→ **Assigned task**:
Since pictures do not belong in the copy, please repeat every record below exactly without them.

Segment Start: The data

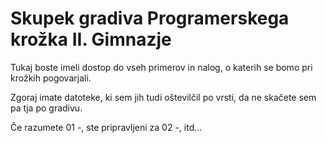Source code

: # Skupek gradiva Programerskega krožka II. Gimnazje
Tukaj boste imeli dostop do vseh primerov in nalog, o katerih se bomo pri krožkih pogovarjali.

Zgoraj imate datoteke, ki sem jih tudi oštevilčil po vrsti, da ne skačete sem pa tja po gradivu.

Če razumete 01 -, ste pripravljeni za 02 -, itd...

Segment End: The data

→ **Solution to this exercise**:
Source code

: # Skupek gradiva Programerskega krožka II. Gimnazje
Tukaj boste imeli dostop do vseh primerov in nalog, o katerih se bomo pri krožkih pogovarjali.

Zgoraj imate datoteke, ki sem jih tudi oštevilčil po vrsti, da ne skačete sem pa tja po gradivu.

Če razumete 01 -, ste pripravljeni za 02 -, itd...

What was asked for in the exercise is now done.